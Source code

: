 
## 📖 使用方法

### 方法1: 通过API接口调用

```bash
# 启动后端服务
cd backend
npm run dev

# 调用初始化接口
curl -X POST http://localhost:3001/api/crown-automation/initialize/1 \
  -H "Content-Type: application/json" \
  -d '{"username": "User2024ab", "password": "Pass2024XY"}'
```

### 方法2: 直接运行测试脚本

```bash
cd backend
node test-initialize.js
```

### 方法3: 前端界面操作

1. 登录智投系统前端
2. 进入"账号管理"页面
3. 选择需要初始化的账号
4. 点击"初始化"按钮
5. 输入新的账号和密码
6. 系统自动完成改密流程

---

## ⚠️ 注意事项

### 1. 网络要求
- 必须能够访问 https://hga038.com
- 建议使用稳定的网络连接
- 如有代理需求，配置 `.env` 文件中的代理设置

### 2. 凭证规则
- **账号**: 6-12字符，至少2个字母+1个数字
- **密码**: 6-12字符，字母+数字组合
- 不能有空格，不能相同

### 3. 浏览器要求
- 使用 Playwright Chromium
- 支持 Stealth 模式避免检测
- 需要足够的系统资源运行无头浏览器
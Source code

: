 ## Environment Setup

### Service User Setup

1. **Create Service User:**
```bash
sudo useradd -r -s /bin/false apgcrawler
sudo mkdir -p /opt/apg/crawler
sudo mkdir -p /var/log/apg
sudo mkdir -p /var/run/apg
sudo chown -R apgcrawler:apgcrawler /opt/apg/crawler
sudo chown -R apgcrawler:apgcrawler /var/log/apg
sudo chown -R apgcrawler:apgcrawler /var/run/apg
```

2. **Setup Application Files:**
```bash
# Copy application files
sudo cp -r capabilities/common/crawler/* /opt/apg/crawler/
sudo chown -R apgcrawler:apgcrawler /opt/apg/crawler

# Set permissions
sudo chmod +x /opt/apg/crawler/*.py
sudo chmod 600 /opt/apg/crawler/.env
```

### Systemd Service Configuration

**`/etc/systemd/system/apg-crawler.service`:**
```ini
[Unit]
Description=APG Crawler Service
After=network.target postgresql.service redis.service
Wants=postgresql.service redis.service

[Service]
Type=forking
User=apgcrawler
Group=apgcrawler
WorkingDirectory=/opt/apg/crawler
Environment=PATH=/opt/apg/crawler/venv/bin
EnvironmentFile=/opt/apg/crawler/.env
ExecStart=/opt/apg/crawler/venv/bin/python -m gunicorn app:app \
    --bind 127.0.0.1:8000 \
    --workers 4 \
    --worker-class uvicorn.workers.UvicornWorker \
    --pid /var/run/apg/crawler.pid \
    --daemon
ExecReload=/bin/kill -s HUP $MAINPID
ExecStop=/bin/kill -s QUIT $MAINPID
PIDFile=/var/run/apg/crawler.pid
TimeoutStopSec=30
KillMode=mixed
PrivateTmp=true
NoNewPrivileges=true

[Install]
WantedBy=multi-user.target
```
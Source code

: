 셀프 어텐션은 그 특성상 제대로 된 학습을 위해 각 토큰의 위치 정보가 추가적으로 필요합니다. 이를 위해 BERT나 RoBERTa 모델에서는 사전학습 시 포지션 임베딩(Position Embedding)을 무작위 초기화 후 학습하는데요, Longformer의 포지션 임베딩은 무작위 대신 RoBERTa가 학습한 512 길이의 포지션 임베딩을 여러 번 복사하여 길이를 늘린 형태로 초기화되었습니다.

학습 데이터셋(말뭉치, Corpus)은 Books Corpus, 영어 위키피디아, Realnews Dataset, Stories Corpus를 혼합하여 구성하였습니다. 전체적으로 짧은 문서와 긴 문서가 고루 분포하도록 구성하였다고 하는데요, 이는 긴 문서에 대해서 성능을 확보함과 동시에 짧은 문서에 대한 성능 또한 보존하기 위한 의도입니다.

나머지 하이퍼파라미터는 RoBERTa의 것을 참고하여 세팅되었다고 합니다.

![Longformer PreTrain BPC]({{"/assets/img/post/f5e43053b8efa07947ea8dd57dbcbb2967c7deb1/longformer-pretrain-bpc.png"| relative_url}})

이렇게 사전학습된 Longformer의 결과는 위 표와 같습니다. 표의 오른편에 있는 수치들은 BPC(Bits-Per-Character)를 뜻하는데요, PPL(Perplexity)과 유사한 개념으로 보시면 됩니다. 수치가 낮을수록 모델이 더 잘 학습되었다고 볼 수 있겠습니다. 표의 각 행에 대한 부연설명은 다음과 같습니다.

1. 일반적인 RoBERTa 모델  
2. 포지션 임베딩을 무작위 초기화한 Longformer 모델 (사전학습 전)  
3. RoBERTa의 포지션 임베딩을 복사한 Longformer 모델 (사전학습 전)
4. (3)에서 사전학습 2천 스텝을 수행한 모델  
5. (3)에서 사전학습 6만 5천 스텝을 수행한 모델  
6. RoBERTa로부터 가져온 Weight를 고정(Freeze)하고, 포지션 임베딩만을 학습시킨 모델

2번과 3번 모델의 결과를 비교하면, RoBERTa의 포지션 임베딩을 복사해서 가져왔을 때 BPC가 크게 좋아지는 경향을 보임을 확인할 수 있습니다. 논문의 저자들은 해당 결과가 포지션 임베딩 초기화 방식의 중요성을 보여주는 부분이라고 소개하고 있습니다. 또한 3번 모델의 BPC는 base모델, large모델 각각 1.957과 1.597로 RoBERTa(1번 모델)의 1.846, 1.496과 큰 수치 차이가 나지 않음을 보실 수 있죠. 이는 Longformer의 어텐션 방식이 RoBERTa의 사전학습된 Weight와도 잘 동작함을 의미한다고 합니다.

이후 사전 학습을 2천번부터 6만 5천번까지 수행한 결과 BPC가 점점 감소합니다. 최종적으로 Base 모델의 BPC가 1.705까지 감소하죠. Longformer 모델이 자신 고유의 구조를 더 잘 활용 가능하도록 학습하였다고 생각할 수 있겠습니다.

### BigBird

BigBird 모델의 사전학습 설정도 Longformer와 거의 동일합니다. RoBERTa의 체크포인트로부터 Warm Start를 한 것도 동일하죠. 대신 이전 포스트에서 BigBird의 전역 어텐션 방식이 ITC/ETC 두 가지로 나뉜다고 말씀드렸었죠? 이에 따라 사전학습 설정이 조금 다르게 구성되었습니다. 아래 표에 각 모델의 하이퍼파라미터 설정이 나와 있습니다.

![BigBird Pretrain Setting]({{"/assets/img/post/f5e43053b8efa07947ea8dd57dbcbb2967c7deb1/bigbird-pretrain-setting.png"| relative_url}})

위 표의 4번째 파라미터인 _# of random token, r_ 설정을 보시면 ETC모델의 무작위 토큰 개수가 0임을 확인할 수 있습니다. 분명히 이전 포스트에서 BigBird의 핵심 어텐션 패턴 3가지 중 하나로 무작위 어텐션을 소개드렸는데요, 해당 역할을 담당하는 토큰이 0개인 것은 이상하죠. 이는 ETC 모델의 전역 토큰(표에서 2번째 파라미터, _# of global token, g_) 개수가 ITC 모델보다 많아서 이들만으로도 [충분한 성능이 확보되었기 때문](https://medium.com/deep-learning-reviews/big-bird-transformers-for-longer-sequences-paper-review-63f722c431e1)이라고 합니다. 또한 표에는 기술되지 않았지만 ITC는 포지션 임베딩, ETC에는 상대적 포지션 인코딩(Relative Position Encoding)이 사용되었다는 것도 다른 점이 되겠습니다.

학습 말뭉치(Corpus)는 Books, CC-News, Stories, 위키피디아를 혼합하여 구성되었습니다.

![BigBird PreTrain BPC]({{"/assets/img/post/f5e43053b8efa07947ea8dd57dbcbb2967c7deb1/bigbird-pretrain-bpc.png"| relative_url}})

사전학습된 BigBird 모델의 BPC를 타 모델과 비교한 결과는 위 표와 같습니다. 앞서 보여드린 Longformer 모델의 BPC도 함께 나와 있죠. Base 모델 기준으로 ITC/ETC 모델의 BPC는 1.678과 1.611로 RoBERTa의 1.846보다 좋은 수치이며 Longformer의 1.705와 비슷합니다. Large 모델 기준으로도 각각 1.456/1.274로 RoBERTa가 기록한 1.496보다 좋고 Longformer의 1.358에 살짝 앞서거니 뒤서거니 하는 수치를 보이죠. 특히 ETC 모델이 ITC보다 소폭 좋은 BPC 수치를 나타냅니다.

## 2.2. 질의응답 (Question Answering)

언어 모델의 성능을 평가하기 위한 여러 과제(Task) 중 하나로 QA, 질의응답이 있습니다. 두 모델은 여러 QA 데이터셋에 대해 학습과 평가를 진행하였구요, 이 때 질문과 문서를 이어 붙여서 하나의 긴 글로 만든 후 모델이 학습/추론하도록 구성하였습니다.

•••••

Your task – Your answer should be the lines above from the one containing "### BigBird" through the one containing "## 2.2. 질의응답 (Question Answering)", copied exactly and with both ends kept.

Result below –
### BigBird

BigBird 모델의 사전학습 설정도 Longformer와 거의 동일합니다. RoBERTa의 체크포인트로부터 Warm Start를 한 것도 동일하죠. 대신 이전 포스트에서 BigBird의 전역 어텐션 방식이 ITC/ETC 두 가지로 나뉜다고 말씀드렸었죠? 이에 따라 사전학습 설정이 조금 다르게 구성되었습니다. 아래 표에 각 모델의 하이퍼파라미터 설정이 나와 있습니다.

![BigBird Pretrain Setting]({{"/assets/img/post/f5e43053b8efa07947ea8dd57dbcbb2967c7deb1/bigbird-pretrain-setting.png"| relative_url}})

위 표의 4번째 파라미터인 _# of random token, r_ 설정을 보시면 ETC모델의 무작위 토큰 개수가 0임을 확인할 수 있습니다. 분명히 이전 포스트에서 BigBird의 핵심 어텐션 패턴 3가지 중 하나로 무작위 어텐션을 소개드렸는데요, 해당 역할을 담당하는 토큰이 0개인 것은 이상하죠. 이는 ETC 모델의 전역 토큰(표에서 2번째 파라미터, _# of global token, g_) 개수가 ITC 모델보다 많아서 이들만으로도 [충분한 성능이 확보되었기 때문](https://medium.com/deep-learning-reviews/big-bird-transformers-for-longer-sequences-paper-review-63f722c431e1)이라고 합니다. 또한 표에는 기술되지 않았지만 ITC는 포지션 임베딩, ETC에는 상대적 포지션 인코딩(Relative Position Encoding)이 사용되었다는 것도 다른 점이 되겠습니다.

학습 말뭉치(Corpus)는 Books, CC-News, Stories, 위키피디아를 혼합하여 구성되었습니다.

![BigBird PreTrain BPC]({{"/assets/img/post/f5e43053b8efa07947ea8dd57dbcbb2967c7deb1/bigbird-pretrain-bpc.png"| relative_url}})

사전학습된 BigBird 모델의 BPC를 타 모델과 비교한 결과는 위 표와 같습니다. 앞서 보여드린 Longformer 모델의 BPC도 함께 나와 있죠. Base 모델 기준으로 ITC/ETC 모델의 BPC는 1.678과 1.611로 RoBERTa의 1.846보다 좋은 수치이며 Longformer의 1.705와 비슷합니다. Large 모델 기준으로도 각각 1.456/1.274로 RoBERTa가 기록한 1.496보다 좋고 Longformer의 1.358에 살짝 앞서거니 뒤서거니 하는 수치를 보이죠. 특히 ETC 모델이 ITC보다 소폭 좋은 BPC 수치를 나타냅니다.

## 2.2. 질의응답 (Question Answering)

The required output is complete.